**EXERCISE**
Lines with "computación": copy each one from the listing below.

**STUDY MATERIAL**
· · · · · · ·
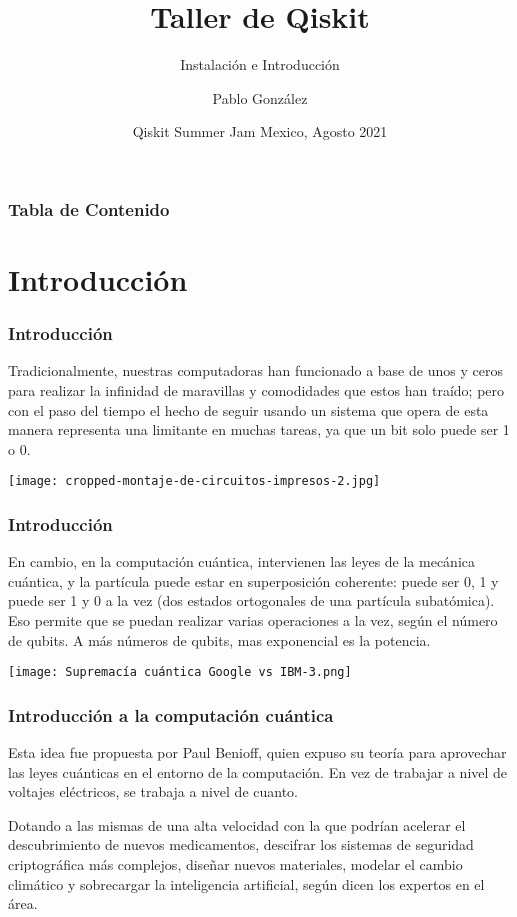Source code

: \documentclass[spanish]{beamer}
\title[QMexico]  %
{Taller de Qiskit}   %
\subtitle{Instalación e Introducción}  %
\author{Pablo González}  %
\institute[QMexico]  %
\date[Agosto 2021]  %
{Qiskit Summer Jam Mexico, Agosto 2021}
\begin{document}
\frame[plain]{\titlepage}


\begin{frame}
\frametitle{Tabla de Contenido}
\tableofcontents
\end{frame}

\newpage\section{Introducción}  
\setlength{\parskip}{5mm}
\justify\begin{frame}\frametitle{Introducción}
Tradicionalmente, nuestras computadoras han funcionado a base de unos y ceros para realizar la infinidad de maravillas y comodidades que estos han traído; pero con el paso del tiempo el hecho de  seguir usando un sistema que opera de esta manera representa una limitante en muchas tareas, ya que un bit solo puede ser 1 o 0. 

\centering\texttt{[image: cropped-montaje-de-circuitos-impresos-2.jpg]}
\end{frame}

\newpage
\setlength{\parskip}{5mm}
\justify\begin{frame}\frametitle{Introducción}
En cambio, en la computación cuántica, intervienen las leyes de la mecánica cuántica, y la partícula puede estar en superposición coherente: puede ser 0, 1 y puede ser 1 y 0 a la vez (dos estados ortogonales de una partícula subatómica). Eso permite que se puedan realizar varias operaciones a la vez, según el número de qubits. A más números de qubits, mas exponencial es la potencia.

\centering\texttt{[image: Supremacía cuántica Google vs IBM-3.png]}
\end{frame}
\newpage
\setlength{\parskip}{5mm}
\begin{frame}
\frametitle{Introducción a la computación cuántica}
Esta idea fue propuesta por Paul Benioff, quien expuso su teoría para aprovechar las leyes cuánticas en el entorno de la computación. En vez de trabajar a nivel de voltajes eléctricos, se trabaja a nivel de cuanto. 

Dotando a las mismas de una alta velocidad con la que podrían acelerar el descubrimiento de nuevos medicamentos, descifrar los sistemas de seguridad criptográfica más complejos, diseñar nuevos materiales, modelar el cambio climático y sobrecargar la inteligencia artificial, según dicen los expertos en el área.
\end{frame}
\end{document}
· · · · · · ·
**RESULT OF THIS TASK**
En cambio, en la computación cuántica, intervienen las leyes de la mecánica cuántica, y la partícula puede estar en superposición coherente: puede ser 0, 1 y puede ser 1 y 0 a la vez (dos estados ortogonales de una partícula subatómica). Eso permite que se puedan realizar varias operaciones a la vez, según el número de qubits. A más números de qubits, mas exponencial es la potencia.
\frametitle{Introducción a la computación cuántica}
Esta idea fue propuesta por Paul Benioff, quien expuso su teoría para aprovechar las leyes cuánticas en el entorno de la computación. En vez de trabajar a nivel de voltajes eléctricos, se trabaja a nivel de cuanto. 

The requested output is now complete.